THE TASK => All that should be output is the block of lines below from the line with "## What GlobalValues" to the line with "ThinLTO required two", both included, exactly as written.

=======

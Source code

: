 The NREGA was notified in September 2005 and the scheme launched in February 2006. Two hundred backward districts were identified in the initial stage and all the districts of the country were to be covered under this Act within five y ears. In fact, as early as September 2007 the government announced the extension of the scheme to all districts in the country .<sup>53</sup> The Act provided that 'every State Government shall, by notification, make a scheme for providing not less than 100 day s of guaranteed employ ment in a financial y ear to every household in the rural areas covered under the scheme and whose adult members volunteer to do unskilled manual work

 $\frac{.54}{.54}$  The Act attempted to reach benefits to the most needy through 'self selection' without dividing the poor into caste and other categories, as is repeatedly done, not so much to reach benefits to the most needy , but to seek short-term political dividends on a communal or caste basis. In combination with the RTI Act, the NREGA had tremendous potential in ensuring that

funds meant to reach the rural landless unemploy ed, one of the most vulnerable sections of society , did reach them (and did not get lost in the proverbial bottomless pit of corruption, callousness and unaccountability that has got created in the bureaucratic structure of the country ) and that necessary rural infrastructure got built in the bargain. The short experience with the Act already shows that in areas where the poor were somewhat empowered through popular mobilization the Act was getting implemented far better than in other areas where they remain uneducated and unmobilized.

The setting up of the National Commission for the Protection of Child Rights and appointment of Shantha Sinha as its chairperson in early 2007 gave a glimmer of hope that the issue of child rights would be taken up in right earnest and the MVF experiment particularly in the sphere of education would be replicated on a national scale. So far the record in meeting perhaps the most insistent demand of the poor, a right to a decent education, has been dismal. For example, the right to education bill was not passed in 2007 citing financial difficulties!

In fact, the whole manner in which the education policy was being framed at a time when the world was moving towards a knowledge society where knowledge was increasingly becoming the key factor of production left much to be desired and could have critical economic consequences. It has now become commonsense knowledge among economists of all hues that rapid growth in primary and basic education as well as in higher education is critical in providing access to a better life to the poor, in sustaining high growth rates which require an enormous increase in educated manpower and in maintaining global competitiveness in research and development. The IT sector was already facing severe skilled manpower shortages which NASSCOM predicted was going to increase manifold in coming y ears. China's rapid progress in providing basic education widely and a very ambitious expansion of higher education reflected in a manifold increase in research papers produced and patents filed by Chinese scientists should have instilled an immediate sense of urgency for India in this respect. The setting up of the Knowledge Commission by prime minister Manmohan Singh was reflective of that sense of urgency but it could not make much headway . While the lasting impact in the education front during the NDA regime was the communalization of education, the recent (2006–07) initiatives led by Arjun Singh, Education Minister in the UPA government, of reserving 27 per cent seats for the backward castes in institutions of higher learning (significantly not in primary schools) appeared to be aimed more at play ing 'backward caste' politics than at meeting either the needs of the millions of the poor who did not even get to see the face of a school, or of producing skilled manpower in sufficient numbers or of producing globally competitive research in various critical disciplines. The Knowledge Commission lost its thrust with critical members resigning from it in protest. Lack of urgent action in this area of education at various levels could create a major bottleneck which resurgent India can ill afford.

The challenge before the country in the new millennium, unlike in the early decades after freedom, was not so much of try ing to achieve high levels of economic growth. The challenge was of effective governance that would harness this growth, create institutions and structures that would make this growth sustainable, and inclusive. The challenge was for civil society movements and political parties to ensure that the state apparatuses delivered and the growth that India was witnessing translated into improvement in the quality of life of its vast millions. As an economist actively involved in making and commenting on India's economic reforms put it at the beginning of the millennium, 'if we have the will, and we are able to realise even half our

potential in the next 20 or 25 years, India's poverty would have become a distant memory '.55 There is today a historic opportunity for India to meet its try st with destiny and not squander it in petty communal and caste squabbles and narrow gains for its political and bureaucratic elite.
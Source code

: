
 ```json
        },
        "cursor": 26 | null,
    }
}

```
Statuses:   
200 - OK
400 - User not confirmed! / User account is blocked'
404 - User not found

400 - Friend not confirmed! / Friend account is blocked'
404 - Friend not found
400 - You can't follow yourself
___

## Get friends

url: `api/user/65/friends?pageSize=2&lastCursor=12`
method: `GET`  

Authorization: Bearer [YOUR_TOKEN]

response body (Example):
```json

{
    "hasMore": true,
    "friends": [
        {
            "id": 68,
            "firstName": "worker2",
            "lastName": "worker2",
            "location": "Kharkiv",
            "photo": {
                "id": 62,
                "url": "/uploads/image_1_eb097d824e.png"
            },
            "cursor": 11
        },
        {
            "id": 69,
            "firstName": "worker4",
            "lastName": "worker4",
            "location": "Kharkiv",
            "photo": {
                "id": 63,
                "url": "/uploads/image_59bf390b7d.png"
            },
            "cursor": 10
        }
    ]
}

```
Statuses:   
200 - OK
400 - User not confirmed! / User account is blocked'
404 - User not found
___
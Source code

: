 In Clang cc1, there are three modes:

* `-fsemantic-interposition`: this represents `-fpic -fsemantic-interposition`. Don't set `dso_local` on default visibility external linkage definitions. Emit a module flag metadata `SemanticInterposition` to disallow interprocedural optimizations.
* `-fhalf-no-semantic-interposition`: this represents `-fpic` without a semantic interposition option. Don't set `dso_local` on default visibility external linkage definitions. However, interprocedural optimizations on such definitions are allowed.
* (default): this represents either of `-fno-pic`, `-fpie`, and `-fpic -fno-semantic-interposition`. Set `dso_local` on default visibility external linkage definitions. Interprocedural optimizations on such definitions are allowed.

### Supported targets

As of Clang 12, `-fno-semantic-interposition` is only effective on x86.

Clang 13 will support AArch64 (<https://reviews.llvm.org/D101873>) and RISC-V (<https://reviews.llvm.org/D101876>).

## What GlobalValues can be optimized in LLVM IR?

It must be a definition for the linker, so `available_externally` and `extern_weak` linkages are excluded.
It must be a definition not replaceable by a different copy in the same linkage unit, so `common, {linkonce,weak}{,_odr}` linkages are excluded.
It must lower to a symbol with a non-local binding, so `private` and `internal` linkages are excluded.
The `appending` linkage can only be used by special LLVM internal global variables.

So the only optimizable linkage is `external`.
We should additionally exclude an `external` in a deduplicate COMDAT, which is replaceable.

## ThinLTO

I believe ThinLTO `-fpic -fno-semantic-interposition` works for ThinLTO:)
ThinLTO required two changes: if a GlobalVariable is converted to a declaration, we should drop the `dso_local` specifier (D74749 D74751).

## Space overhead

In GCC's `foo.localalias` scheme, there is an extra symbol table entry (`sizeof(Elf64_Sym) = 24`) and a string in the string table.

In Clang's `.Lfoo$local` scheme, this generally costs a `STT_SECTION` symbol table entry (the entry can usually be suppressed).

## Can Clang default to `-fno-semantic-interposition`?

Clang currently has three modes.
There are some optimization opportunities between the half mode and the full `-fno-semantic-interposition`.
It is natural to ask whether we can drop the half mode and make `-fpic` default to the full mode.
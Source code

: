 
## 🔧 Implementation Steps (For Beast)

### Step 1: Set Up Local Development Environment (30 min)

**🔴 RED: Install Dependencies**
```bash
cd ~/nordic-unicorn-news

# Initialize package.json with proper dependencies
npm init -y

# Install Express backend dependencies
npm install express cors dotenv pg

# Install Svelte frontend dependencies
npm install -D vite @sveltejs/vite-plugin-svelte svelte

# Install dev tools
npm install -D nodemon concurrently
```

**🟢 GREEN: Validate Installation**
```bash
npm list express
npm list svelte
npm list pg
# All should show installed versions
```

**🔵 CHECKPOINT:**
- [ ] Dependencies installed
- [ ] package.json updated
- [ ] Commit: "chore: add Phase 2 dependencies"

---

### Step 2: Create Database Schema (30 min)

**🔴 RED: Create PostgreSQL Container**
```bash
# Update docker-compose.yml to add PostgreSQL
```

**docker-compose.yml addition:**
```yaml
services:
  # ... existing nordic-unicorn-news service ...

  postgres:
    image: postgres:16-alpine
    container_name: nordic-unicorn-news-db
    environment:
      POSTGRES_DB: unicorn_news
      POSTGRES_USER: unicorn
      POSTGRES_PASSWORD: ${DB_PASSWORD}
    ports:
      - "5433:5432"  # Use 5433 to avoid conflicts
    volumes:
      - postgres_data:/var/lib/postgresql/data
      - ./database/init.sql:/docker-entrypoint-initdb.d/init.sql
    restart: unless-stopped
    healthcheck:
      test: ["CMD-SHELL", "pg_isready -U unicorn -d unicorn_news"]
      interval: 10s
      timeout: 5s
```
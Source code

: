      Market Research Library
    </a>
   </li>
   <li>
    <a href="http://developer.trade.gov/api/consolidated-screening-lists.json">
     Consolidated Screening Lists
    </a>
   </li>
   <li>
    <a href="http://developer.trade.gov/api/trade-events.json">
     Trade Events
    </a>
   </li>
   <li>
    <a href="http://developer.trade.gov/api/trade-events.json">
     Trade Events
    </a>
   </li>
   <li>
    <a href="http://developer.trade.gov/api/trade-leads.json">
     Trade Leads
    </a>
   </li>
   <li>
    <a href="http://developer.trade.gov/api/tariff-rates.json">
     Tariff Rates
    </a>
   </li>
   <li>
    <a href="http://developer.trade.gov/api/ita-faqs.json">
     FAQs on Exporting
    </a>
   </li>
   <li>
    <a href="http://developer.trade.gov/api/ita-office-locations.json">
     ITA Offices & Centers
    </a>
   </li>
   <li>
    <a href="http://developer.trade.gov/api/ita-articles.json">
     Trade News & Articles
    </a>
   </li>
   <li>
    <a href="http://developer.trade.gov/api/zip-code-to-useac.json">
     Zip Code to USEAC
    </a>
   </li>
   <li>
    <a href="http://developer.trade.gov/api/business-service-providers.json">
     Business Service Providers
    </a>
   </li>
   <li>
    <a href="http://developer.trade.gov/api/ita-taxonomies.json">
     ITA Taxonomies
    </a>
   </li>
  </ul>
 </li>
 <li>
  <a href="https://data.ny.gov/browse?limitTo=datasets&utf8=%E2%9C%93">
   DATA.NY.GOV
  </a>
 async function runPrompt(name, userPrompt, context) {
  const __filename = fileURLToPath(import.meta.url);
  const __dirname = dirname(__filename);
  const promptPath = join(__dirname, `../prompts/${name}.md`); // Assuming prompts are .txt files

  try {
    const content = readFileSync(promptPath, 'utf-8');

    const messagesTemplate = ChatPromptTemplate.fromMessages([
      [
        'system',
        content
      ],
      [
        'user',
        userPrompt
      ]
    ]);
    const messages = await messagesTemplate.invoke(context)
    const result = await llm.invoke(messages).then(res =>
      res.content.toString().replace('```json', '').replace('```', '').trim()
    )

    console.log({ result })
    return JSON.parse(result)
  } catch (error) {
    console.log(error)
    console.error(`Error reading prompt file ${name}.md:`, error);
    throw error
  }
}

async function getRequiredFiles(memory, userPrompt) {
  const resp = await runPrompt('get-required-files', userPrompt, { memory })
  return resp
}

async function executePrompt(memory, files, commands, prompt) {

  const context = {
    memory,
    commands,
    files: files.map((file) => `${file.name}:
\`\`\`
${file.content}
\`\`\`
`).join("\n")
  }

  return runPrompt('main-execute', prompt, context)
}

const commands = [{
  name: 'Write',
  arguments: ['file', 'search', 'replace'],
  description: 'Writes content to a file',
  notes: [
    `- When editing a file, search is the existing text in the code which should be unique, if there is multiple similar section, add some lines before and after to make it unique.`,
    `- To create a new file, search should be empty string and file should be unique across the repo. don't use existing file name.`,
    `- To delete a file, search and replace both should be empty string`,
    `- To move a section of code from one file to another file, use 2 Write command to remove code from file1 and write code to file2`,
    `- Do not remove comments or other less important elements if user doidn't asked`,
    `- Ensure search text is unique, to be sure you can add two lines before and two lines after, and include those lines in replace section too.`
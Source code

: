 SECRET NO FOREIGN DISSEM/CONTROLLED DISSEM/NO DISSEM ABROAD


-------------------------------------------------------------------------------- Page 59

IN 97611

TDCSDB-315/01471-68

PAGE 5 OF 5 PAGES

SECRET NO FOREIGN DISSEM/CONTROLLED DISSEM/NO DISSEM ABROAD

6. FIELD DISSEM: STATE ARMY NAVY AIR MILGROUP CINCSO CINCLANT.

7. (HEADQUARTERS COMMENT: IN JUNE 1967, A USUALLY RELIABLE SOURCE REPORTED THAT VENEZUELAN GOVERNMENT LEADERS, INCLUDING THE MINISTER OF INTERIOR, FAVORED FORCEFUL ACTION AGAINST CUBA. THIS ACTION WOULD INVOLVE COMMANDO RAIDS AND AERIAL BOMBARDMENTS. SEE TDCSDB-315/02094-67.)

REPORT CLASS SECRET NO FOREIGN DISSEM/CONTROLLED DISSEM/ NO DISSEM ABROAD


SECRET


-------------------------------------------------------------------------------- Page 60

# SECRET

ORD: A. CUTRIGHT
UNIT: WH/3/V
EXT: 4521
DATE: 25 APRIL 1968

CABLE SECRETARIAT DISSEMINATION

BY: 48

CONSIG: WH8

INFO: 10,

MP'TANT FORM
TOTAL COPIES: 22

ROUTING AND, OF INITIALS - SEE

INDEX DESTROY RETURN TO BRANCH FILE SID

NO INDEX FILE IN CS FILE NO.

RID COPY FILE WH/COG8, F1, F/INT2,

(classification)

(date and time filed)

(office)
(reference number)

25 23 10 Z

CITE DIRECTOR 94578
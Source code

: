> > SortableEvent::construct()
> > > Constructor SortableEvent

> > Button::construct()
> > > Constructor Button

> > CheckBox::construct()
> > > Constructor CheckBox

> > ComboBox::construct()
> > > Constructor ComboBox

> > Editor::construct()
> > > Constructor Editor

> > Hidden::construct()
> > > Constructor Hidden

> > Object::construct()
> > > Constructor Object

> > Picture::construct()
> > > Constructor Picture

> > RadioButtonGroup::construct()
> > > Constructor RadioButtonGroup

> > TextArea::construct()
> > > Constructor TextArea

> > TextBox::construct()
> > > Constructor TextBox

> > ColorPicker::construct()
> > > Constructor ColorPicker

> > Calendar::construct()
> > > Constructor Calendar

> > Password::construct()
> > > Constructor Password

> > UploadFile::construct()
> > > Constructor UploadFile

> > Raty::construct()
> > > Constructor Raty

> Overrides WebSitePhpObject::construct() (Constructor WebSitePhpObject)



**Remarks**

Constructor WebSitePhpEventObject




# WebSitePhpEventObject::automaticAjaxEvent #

=======

EXPECTED OUTPUT =>
## What GlobalValues can be optimized in LLVM IR?

It must be a definition for the linker, so `available_externally` and `extern_weak` linkages are excluded.
It must be a definition not replaceable by a different copy in the same linkage unit, so `common, {linkonce,weak}{,_odr}` linkages are excluded.
It must lower to a symbol with a non-local binding, so `private` and `internal` linkages are excluded.
The `appending` linkage can only be used by special LLVM internal global variables.

So the only optimizable linkage is `external`.
We should additionally exclude an `external` in a deduplicate COMDAT, which is replaceable.

## ThinLTO

I believe ThinLTO `-fpic -fno-semantic-interposition` works for ThinLTO:)
ThinLTO required two changes: if a GlobalVariable is converted to a declaration, we should drop the `dso_local` specifier (D74749 D74751).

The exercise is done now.